→ Problem to work on
Read through the records below and copy each line that uses the word "students".

═══ Provided information ═══

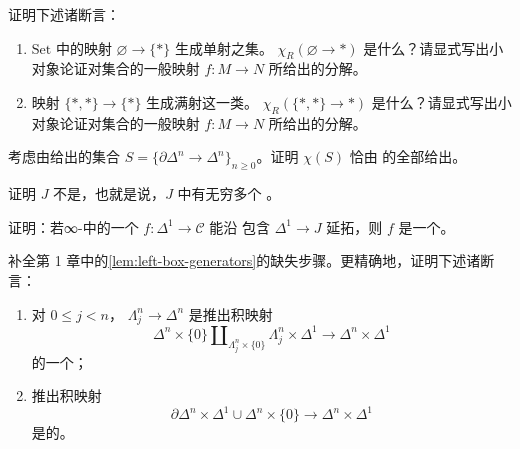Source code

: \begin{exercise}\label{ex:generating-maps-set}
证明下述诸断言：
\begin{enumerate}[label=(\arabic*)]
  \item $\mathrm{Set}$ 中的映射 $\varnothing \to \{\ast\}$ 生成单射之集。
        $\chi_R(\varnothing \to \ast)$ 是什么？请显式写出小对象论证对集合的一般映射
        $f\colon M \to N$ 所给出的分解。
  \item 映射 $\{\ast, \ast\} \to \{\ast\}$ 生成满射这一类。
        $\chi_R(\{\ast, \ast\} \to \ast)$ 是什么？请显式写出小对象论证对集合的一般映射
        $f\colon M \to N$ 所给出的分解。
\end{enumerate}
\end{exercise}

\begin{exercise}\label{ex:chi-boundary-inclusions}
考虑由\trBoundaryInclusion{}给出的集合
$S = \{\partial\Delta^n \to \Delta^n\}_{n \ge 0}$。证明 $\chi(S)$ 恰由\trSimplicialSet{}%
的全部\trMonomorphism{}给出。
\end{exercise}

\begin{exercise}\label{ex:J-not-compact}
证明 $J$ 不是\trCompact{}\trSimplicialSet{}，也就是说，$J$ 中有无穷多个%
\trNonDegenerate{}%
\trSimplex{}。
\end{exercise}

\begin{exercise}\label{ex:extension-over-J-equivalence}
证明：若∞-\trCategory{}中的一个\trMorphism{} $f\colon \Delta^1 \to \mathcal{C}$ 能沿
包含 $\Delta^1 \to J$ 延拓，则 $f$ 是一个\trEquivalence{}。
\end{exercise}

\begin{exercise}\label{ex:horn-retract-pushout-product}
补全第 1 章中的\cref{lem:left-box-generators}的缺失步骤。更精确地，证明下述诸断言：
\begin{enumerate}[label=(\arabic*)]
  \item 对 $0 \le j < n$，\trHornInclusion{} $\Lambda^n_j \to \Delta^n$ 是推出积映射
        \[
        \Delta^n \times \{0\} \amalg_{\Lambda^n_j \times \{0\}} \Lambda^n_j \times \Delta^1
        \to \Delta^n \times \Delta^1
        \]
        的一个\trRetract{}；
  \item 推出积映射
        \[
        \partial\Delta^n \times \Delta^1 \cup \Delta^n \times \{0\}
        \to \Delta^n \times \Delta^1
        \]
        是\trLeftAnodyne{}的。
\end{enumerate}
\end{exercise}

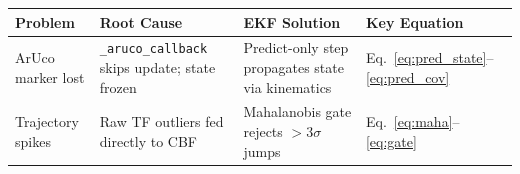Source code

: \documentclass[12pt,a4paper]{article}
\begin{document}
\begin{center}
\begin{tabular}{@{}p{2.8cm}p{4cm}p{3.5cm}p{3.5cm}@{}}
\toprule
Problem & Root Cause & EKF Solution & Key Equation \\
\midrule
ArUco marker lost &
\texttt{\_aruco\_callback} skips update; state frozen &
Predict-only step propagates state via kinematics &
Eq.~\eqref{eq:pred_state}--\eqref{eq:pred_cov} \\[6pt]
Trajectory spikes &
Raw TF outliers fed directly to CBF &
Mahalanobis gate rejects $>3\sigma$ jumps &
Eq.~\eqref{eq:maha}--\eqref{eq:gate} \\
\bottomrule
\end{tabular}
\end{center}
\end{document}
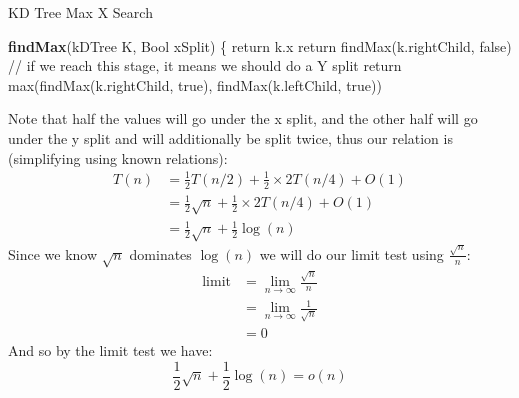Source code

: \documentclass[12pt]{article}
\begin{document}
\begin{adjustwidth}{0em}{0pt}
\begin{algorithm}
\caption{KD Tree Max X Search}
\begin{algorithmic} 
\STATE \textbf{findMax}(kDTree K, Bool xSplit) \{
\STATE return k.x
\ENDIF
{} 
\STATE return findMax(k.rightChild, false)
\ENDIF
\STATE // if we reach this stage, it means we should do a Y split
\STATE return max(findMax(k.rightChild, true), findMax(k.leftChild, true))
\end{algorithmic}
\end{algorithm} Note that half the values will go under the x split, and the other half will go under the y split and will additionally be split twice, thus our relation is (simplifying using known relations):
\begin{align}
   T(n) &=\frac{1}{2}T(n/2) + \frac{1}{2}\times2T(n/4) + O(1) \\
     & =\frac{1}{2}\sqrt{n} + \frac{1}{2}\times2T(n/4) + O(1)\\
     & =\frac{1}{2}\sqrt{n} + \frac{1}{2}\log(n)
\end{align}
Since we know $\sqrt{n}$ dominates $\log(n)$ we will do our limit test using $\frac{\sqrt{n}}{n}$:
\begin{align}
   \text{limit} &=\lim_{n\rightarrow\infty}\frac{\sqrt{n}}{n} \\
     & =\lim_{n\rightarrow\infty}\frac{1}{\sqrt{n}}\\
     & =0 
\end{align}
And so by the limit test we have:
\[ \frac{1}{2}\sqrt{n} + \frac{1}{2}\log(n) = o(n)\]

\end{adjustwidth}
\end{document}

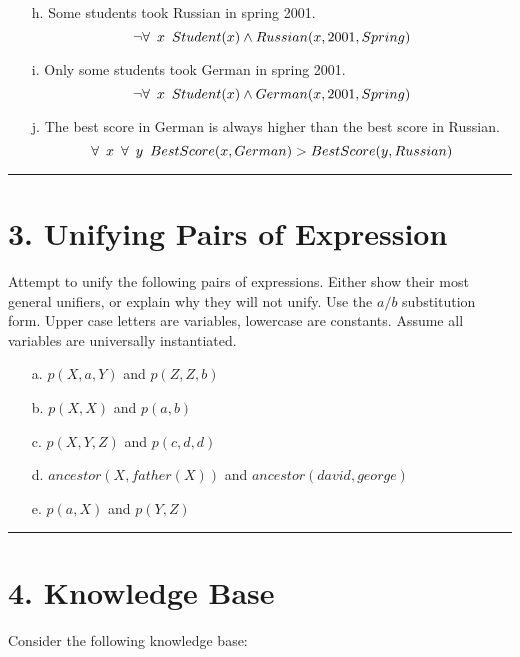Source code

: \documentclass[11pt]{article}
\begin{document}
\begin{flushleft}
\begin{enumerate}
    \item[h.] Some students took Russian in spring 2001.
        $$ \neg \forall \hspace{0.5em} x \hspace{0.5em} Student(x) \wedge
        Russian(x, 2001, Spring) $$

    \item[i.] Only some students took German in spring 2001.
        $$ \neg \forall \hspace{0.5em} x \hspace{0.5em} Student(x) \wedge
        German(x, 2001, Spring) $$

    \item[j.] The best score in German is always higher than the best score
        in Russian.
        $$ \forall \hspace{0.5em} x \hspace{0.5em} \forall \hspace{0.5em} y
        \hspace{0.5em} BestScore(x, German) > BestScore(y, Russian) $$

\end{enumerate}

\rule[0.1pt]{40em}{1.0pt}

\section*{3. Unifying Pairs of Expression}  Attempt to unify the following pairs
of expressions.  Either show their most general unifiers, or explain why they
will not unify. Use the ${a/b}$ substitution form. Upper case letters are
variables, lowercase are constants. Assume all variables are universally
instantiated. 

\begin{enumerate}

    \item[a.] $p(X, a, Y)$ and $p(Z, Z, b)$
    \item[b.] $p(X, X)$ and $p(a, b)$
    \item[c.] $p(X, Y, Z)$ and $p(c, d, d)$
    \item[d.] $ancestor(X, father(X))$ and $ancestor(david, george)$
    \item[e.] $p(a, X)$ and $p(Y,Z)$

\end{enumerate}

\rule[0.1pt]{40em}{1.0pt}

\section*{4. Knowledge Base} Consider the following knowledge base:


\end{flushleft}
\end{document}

═══
═══ Provided information ═══

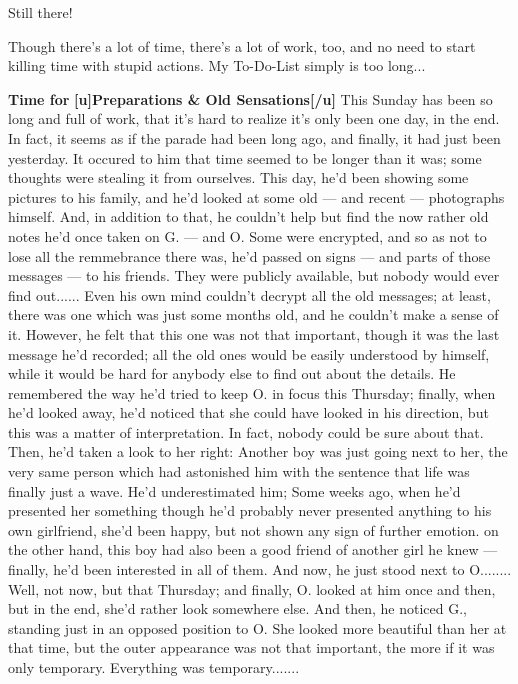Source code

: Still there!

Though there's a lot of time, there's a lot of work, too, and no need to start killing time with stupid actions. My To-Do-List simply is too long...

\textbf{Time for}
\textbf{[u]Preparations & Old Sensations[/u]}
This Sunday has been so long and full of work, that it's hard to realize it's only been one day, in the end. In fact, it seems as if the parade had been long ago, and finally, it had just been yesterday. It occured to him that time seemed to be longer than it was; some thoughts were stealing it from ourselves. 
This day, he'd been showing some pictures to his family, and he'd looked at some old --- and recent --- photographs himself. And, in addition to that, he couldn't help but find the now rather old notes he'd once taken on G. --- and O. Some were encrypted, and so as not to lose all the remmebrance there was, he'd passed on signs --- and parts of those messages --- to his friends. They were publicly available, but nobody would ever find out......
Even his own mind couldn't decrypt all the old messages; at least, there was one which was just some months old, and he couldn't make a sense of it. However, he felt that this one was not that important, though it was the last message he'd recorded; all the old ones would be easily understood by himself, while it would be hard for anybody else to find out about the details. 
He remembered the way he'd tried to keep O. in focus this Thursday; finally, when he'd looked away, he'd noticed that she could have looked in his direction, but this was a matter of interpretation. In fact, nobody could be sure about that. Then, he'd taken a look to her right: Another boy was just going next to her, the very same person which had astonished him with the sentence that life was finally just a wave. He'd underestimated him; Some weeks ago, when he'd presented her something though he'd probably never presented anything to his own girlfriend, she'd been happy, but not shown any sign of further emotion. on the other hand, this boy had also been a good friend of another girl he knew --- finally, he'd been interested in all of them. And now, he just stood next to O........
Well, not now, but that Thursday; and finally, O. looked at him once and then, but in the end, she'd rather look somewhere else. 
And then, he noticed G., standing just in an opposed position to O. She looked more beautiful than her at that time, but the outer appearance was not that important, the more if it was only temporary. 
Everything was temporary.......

═══

→ Response
    \item[h.] Some students took Russian in spring 2001.
    \item[i.] Only some students took German in spring 2001.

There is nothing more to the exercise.